O deputado estadual Pedro Tobias (PSDB) quer a realização de audiências públicas para discutir os motivos da crise financeira enfrentada por entidades filantrópicas que administram hospitais no Estado de São Paulo. A audiência pública, segundo ele, é o meio adequado para saber se a crise é motivada por problema de financiamento público ou de gestão em algumas unidades.
A solicitação do deputado bauruense não é endereçada a uma entidade específica. Mas ele deixa claro no requerimento - apresentado anteontem durante reunião ordinária da Comissão de Saúde e Higiene da Assembléia Legislativa de São Paulo (AL) - que devem ser convidados sobretudo os representantes das Santas Casas, onde os problemas são mais evidentes.
Na região, o Estado mantém os serviços na área de saúde para diversas entidades. As mais conhecidas no setor de filantropia são as Santas Casas de Pederneiras e Jaú. Mas o governo também repassa verbas para outras instituições do segmento, como para os hospitais da Associação Hospitalar de Bauru (AHB).
Tobias é membro titular da Comissão de Saúde da Assembléia. “Queremos saber se a crise é causada por repasse de verba insuficiente aos hospitais ou se também há problemas de gestão nos recursos a eles destinados”, questionou o deputado através de sua assessoria de imprensa.
As Santas Casas constituem a segunda maior rede hospitalar de São Paulo. As entidades filantrópicas que gerenciam essas unidades afirmam que estão passando por dificuldades financeiras em razão da baixa remuneração repassada pelo Sistema Único de Saúde (SUS) para seus serviços prestados.
Durante a reunião desta semana, os parlamentares da comissão temática da AL decidiram pela elaboração de um questionário a ser entregue a todas as instituições de saúde, públicas e particulares. “Queremos a partir desta medida obter dados reais sobre a situação, a fim de obter um levantamento detalhado dos problemas por que passa o atendimento ambulatorial e hospitalar no Estado”, comenta.

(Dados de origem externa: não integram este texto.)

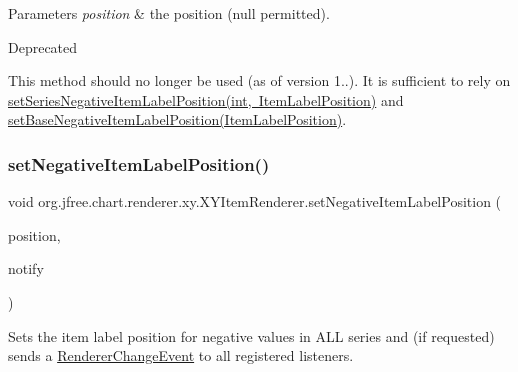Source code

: \begin{DoxyParams}{Parameters}
{\em position} & the position ({\ttfamily null} permitted).\\
\hline
\end{DoxyParams}
\begin{DoxyRefDesc}{Deprecated}
\item[\mbox{\hyperlink{deprecated__deprecated000237}{Deprecated}}]This method should no longer be used (as of version 1..). It is sufficient to rely on \mbox{\hyperlink{interfaceorg_1_1jfree_1_1chart_1_1renderer_1_1xy_1_1_x_y_item_renderer_ad38b027443db1d0eec0a0367f341450a}{set\+Series\+Negative\+Item\+Label\+Position(int, Item\+Label\+Position)}} and \mbox{\hyperlink{interfaceorg_1_1jfree_1_1chart_1_1renderer_1_1xy_1_1_x_y_item_renderer_ac8e02ba738601c4f11c19e075e202578}{set\+Base\+Negative\+Item\+Label\+Position(\+Item\+Label\+Position)}}. \end{DoxyRefDesc}
\mbox{\label{interfaceorg_1_1jfree_1_1chart_1_1renderer_1_1xy_1_1_x_y_item_renderer_a0b86ebbd5d5e78880f670f464d2050e4}} 
\subsubsection{\texorpdfstring{set\+Negative\+Item\+Label\+Position()}{setNegativeItemLabelPosition()}\hspace{0.1cm}{\footnotesize\ttfamily [2/2]}}
{\footnotesize\ttfamily void org.\+jfree.\+chart.\+renderer.\+xy.\+X\+Y\+Item\+Renderer.\+set\+Negative\+Item\+Label\+Position (\begin{DoxyParamCaption}\item[{\mbox{\hyperlink{classorg_1_1jfree_1_1chart_1_1labels_1_1_item_label_position}{Item\+Label\+Position}}}]{position,  }\item[{boolean}]{notify }\end{DoxyParamCaption})}

Sets the item label position for negative values in A\+LL series and (if requested) sends a \mbox{\hyperlink{}{Renderer\+Change\+Event}} to all registered listeners.



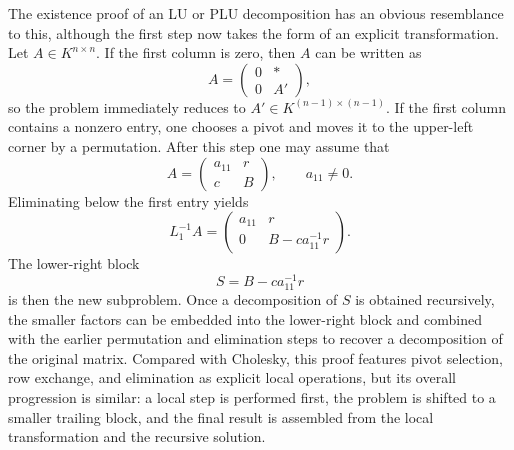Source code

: \documentclass[pdflatex,sn-mathphys-num]{sn-jnl}%
\theoremstyle{thmstyleone}%
\theoremstyle{thmstyletwo}%
\theoremstyle{thmstylethree}%
\begin{document}
The existence proof of an LU or PLU decomposition has an obvious resemblance to this, although the first step now takes the form of an explicit transformation. Let \(A \in K^{n \times n}\). If the first column is zero, then \(A\) can be written as
\[
A=
\begin{pmatrix}
0 & *\\
0 & A'
\end{pmatrix},
\]
so the problem immediately reduces to \(A' \in K^{(n-1)\times(n-1)}\). If the first column contains a nonzero entry, one chooses a pivot and moves it to the upper-left corner by a permutation. After this step one may assume that
\[
A=
\begin{pmatrix}
a_{11} & r\\
c & B
\end{pmatrix},
\qquad a_{11}\neq 0.
\]
Eliminating below the first entry yields
\[
L_1^{-1}A=
\begin{pmatrix}
a_{11} & r\\
0 & B-ca_{11}^{-1}r
\end{pmatrix}.
\]
The lower-right block
\[
S=B-ca_{11}^{-1}r
\]
is then the new subproblem. Once a decomposition of \(S\) is obtained recursively, the smaller factors can be embedded into the lower-right block and combined with the earlier permutation and elimination steps to recover a decomposition of the original matrix. Compared with Cholesky, this proof features pivot selection, row exchange, and elimination as explicit local operations, but its overall progression is similar: a local step is performed first, the problem is shifted to a smaller trailing block, and the final result is assembled from the local transformation and the recursive solution.
\end{document}
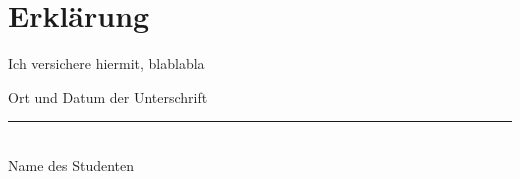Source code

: 
\thispagestyle{empty}

\section*{Erklärung}
\vspace*{2em}

Ich versichere hiermit, blablabla

\vspace{3em}

{\color{red}Ort und Datum der Unterschrift}
\vspace{4em}

\rule{7cm}{0.4pt}\\
Name des Studenten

A assessoria do parlamentar acrescenta que além de audiências com representantes dos órgãos reguladores, a Comissão de Saúde da Assembléia decidiu que o questionário seja feito com a participação de todos os deputados que fazem parte da comissão temática. Entre os órgãos reguladores chamados para o debate estão o Conselho Regional de Medicina (CRM), a Agência Nacional de Saúde (ANS), a Associação Médica Brasileira (AMB) e dirigentes de instituições de saúde.

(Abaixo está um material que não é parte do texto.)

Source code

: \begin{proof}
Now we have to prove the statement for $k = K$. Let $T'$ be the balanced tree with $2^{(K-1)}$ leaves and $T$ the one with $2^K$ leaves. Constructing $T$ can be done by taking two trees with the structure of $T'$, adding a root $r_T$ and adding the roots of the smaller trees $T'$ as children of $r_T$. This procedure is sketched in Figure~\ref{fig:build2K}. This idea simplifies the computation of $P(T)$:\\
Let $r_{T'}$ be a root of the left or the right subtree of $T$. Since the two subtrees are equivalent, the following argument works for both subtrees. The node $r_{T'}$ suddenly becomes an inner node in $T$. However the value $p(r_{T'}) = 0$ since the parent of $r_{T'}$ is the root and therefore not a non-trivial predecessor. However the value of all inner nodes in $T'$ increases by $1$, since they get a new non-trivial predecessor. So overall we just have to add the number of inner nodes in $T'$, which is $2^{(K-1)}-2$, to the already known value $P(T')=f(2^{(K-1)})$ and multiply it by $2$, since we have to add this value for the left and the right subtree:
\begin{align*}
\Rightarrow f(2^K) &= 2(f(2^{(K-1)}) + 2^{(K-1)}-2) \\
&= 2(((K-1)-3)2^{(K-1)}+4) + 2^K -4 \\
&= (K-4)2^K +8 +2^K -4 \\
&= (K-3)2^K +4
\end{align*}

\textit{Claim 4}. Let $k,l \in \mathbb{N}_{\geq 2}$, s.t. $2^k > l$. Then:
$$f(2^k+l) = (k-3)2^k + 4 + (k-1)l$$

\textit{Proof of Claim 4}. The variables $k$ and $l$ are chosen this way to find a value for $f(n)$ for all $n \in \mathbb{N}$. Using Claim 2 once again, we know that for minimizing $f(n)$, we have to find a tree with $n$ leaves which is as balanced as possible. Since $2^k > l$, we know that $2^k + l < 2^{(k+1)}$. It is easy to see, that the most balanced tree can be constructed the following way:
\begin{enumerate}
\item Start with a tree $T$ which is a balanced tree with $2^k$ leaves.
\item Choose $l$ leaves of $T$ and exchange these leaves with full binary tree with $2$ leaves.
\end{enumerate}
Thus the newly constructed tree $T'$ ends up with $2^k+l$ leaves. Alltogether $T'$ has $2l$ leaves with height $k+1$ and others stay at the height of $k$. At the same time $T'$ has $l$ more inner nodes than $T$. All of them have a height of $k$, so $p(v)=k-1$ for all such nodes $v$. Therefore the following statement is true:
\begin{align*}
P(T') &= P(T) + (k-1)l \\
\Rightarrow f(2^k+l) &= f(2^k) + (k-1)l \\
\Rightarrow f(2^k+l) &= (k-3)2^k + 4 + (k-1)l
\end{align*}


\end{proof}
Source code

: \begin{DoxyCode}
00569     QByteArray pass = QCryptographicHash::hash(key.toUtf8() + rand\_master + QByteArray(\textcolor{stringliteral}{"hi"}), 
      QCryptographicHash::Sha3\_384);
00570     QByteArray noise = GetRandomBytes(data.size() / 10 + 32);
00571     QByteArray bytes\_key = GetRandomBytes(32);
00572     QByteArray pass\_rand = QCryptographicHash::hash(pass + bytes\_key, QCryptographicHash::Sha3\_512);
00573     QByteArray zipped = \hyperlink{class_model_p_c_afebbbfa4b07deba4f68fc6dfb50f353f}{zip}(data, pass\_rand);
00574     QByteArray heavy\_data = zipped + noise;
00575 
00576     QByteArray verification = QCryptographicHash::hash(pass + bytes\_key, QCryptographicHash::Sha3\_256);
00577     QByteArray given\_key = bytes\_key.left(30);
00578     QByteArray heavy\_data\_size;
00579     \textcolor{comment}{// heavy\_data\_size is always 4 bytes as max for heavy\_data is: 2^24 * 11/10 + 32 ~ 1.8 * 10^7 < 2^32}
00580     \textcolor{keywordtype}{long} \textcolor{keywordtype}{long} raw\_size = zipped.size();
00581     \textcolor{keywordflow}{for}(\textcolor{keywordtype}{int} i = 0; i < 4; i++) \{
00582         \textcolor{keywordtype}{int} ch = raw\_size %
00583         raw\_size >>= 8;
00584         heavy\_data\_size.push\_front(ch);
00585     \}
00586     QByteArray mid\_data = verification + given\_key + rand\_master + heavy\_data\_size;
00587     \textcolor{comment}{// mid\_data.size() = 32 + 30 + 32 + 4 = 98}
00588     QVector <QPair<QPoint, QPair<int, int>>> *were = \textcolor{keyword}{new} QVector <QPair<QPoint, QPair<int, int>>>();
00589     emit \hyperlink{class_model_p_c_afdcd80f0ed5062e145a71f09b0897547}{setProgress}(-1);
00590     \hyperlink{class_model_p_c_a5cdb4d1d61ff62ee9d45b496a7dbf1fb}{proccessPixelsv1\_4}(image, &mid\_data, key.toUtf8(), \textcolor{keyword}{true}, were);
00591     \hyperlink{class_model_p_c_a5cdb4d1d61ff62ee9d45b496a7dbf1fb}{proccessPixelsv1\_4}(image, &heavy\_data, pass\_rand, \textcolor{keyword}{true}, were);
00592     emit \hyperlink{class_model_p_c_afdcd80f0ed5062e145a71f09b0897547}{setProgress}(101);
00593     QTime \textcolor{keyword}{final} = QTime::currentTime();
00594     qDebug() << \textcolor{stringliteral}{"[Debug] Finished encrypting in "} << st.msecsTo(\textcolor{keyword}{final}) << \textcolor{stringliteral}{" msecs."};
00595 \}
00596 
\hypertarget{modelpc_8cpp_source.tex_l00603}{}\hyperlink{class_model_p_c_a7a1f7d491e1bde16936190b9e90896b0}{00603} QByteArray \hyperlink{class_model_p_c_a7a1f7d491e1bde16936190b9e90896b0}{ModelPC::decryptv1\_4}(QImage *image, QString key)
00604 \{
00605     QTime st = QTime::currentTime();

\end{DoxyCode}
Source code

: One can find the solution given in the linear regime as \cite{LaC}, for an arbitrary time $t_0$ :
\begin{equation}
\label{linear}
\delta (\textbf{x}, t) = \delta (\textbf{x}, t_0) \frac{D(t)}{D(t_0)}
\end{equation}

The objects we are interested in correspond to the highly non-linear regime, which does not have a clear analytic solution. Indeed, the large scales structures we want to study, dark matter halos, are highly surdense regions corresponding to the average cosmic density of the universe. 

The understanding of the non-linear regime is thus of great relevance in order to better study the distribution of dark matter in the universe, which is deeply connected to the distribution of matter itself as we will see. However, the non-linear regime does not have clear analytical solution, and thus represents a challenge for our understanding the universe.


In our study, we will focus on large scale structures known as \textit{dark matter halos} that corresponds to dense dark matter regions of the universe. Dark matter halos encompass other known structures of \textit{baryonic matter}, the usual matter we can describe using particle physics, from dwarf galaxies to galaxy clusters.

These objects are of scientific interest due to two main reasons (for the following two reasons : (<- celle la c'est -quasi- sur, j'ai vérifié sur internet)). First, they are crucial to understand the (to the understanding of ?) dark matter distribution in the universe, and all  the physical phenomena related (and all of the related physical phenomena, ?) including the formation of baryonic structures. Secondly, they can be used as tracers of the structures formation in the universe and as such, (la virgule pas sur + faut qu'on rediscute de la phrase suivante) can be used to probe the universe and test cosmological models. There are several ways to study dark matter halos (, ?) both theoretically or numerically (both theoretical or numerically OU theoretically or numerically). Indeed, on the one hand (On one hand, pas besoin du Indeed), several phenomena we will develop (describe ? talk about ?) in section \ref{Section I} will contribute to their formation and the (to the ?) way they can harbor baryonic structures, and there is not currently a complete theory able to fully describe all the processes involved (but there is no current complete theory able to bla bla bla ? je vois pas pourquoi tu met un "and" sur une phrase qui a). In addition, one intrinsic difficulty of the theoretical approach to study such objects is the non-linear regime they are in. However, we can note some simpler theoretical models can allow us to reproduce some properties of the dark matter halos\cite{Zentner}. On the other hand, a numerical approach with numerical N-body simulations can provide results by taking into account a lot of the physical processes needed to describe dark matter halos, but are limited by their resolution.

O deputado explica os objetivos dessa medida. “Talvez isso facilite identificar se as causas dos problemas por que vem passando o setor estão no âmbito federal, estadual ou municipal”, cita.
Ele exemplifica: “Em São Paulo o déficit da saúde vem sendo agravado também pelo aumento da busca de serviços por pessoas de outros Estados. Os questionários podem traçar o perfil dessa demanda em função dos gastos no setor”, conta.
Pedro Tobias vem defendendo junto ao Governo Federal o aumento da cota de atendimento médico do SUS no Estado. O parlamentar lembra que o governador Geraldo Alckmin (PSDB) inaugurou cinco novos hospitais, incluindo o de Bauru, mantidos com recursos diretos do tesouro do Estado. “São Paulo responde pelo atendimento médico-hospitalar de alta complexidade do País. Os hospitais instalados em nosso Estado são referência nacional, atendendo pacientes de todo o Brasil”, lembra.
O Hospital Estadual de Bauru conta com mais de 400 leitos e atende com verba 100% SUS. Em visita à cidade no mês passado, o governador Alckmin comentou que a estrutura e o atendimento oferecidos pelo Estado geram a necessidade de rediscussão da cota de repasses federais.
Segundo o governador, a estrutura e número de procedimentos em favor de pacientes de todo o País não se reflete em forma de compensação na divisão dos recursos da União para o setor. “Até hoje não se estabeleceu um sistema de compensação para esse atendimento dado a outros Estados. Por isso precisamos cobrar o aumento da cota do SUS para os hospitais paulistas”, defende Tobias.
Cortes preocupam
Por outro lado, o deputado também manifesta sua preocupação quanto à continuidade de programas de atendimento aos idosos, especialmente no tratamento de catarata, próstata, varizes e diabetes.
De acordo com Tobias, esses programas serão cortados pelo Ministério da Saúde a partir do próximo dia 30 de junho, conforme portarias emitidas pelo órgão. “Não sabemos a razão para o término desses programas que têm grande alcance social. Saúde não tem partido, cor, raça ou sexo”, questiona.